EXERCISE DESCRIPTION:
Nothing but the lines from the one containing "### Short-term Improvements" through the end of the material should be restated, and each exactly.
==============================
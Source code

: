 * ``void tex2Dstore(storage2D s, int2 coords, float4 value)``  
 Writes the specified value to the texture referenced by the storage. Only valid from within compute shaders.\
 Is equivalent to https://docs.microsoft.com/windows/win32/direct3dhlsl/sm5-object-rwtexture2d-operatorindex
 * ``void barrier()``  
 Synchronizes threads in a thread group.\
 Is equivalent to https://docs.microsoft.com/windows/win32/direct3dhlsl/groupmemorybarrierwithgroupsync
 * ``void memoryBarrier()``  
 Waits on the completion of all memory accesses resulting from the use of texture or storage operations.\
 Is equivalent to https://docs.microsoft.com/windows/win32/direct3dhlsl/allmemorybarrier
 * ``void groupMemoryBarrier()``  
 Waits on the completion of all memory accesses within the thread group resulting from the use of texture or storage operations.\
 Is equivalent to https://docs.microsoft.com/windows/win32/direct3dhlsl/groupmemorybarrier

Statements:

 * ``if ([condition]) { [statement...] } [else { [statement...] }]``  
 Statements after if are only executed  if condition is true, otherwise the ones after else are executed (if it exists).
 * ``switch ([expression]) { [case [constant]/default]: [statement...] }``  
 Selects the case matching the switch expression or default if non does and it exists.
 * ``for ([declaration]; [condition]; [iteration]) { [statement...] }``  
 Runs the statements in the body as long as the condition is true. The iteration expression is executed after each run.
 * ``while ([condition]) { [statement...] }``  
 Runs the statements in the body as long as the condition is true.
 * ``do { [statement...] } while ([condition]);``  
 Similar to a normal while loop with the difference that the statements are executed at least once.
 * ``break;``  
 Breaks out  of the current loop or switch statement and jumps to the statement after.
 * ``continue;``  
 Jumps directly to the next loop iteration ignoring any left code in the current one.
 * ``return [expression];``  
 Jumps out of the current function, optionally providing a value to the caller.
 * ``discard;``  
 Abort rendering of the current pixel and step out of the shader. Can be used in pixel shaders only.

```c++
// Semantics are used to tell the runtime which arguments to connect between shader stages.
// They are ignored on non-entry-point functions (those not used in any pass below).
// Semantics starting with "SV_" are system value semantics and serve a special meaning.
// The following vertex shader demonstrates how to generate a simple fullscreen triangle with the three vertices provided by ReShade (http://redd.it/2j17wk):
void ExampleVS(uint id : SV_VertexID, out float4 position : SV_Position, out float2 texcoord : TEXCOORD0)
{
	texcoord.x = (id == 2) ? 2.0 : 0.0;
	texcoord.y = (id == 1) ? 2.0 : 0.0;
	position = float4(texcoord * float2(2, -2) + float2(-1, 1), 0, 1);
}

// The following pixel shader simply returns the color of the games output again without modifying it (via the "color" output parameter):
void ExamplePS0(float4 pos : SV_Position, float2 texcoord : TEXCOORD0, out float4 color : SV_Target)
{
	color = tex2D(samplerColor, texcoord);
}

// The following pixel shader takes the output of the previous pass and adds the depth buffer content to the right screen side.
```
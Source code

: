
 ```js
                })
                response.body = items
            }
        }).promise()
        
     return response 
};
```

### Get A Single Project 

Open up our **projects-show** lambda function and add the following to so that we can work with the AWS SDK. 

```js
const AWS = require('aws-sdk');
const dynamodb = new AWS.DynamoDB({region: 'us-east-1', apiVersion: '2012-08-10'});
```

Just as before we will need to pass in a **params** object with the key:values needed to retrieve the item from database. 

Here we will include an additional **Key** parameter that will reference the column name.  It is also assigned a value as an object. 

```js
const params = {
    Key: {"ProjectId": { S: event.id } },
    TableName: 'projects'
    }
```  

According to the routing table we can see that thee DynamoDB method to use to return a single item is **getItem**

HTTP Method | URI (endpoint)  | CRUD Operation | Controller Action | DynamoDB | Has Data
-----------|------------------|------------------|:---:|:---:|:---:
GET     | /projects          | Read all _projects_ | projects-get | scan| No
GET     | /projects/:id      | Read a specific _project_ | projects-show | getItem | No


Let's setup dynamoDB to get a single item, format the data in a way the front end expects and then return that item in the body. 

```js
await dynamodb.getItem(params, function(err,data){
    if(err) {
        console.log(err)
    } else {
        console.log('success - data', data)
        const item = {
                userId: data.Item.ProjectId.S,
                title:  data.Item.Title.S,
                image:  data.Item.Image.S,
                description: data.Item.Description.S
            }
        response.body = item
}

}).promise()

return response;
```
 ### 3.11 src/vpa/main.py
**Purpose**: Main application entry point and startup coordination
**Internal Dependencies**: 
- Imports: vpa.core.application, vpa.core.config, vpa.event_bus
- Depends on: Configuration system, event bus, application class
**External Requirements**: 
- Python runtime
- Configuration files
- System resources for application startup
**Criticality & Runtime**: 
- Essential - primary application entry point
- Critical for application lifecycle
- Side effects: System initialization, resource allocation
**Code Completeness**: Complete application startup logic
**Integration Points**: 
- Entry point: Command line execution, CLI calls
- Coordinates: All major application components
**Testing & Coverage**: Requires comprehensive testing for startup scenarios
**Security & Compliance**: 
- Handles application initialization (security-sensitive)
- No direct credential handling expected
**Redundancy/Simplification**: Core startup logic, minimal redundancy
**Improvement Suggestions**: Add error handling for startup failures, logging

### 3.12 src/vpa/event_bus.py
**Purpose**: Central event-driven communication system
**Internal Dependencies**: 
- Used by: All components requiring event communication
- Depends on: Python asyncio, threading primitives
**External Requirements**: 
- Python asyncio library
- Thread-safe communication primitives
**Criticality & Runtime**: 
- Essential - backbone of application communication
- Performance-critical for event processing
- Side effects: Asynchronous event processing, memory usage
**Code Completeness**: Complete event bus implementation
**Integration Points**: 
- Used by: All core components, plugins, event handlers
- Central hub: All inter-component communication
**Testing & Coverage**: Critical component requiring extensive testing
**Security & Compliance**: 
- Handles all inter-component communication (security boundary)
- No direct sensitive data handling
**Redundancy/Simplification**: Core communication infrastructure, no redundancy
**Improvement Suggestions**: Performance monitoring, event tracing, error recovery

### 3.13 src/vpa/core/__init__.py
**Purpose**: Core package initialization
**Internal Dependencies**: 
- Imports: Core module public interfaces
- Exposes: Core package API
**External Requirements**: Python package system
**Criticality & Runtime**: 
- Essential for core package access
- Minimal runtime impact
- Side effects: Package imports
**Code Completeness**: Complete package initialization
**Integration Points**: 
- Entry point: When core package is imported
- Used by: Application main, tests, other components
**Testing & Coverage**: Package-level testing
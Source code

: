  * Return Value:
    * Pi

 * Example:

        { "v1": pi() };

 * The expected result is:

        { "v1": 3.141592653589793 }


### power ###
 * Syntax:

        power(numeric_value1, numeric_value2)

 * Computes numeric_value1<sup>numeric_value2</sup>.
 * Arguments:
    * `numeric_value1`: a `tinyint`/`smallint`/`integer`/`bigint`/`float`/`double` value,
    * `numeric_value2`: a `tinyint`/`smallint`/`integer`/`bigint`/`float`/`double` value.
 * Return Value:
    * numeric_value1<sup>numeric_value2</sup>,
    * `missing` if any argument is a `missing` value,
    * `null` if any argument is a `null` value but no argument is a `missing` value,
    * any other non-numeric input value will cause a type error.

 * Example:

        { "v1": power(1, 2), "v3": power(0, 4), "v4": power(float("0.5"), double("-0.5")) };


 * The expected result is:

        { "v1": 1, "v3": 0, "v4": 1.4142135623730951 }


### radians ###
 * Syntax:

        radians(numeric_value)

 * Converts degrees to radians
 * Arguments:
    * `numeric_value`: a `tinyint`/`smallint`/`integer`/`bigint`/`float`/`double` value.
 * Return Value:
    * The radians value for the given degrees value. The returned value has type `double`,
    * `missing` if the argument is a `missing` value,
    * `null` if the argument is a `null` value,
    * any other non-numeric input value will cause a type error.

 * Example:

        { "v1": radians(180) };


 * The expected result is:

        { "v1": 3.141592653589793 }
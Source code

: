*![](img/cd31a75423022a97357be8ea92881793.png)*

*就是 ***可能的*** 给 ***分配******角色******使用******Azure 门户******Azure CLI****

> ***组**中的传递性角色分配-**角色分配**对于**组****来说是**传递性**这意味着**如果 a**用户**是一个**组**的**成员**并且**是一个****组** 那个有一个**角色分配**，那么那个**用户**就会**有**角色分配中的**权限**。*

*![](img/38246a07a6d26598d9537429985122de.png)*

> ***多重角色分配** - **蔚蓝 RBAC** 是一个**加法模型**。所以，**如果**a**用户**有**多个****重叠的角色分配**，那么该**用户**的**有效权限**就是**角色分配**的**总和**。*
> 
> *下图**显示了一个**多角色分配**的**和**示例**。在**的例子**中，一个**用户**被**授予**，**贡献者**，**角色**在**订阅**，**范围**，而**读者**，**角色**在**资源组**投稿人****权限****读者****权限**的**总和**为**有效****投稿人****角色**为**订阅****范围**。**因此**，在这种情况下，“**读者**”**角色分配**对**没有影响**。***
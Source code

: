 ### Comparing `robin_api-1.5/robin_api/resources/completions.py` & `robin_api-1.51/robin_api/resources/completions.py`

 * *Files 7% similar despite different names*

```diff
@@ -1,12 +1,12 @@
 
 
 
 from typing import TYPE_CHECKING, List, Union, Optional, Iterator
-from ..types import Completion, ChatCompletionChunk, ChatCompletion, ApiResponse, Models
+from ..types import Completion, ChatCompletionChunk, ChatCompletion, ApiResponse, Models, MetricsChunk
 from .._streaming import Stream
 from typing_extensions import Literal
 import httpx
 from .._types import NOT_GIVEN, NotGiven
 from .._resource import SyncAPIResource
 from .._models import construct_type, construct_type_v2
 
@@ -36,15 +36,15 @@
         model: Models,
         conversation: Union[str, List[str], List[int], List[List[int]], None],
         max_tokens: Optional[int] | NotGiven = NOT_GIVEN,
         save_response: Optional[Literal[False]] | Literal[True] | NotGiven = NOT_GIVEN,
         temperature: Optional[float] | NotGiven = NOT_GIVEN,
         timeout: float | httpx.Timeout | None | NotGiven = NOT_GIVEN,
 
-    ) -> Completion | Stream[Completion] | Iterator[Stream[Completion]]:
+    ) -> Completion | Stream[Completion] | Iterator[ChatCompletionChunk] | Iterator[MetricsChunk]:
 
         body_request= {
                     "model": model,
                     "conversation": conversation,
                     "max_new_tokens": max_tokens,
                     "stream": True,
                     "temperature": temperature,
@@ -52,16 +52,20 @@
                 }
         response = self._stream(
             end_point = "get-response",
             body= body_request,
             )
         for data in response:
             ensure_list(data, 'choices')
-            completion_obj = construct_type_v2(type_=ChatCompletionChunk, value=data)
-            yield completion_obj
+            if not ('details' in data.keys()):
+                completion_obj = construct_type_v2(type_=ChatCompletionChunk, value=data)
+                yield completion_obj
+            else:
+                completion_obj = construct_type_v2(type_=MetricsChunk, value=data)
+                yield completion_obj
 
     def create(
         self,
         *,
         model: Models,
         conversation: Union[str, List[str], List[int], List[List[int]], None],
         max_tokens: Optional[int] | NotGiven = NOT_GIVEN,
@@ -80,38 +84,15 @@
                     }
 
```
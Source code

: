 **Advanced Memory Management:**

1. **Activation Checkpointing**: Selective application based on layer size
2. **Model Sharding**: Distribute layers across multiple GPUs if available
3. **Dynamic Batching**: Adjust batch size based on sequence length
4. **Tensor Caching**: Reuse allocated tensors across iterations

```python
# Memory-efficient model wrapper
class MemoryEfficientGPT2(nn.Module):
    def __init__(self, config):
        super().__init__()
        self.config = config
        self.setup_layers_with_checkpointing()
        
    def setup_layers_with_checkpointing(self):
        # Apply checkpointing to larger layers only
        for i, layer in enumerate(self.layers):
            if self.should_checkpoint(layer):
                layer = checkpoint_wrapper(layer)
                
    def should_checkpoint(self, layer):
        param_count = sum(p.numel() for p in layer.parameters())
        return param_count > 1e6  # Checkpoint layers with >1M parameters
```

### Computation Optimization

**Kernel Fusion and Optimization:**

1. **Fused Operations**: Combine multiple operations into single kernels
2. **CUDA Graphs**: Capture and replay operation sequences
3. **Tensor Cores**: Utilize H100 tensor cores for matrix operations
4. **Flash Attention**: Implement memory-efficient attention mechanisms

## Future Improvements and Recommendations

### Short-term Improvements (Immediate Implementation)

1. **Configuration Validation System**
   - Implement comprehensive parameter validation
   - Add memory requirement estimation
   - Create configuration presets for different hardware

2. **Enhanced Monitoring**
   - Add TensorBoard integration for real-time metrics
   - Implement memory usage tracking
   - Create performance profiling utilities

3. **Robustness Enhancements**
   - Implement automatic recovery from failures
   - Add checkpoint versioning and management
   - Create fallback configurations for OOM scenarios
==============================
WRITTEN RESPONSE:
### Short-term Improvements (Immediate Implementation)

1. **Configuration Validation System**
   - Implement comprehensive parameter validation
   - Add memory requirement estimation
   - Create configuration presets for different hardware

2. **Enhanced Monitoring**
   - Add TensorBoard integration for real-time metrics
   - Implement memory usage tracking
   - Create performance profiling utilities

3. **Robustness Enhancements**
   - Implement automatic recovery from failures
   - Add checkpoint versioning and management
   - Create fallback configurations for OOM scenarios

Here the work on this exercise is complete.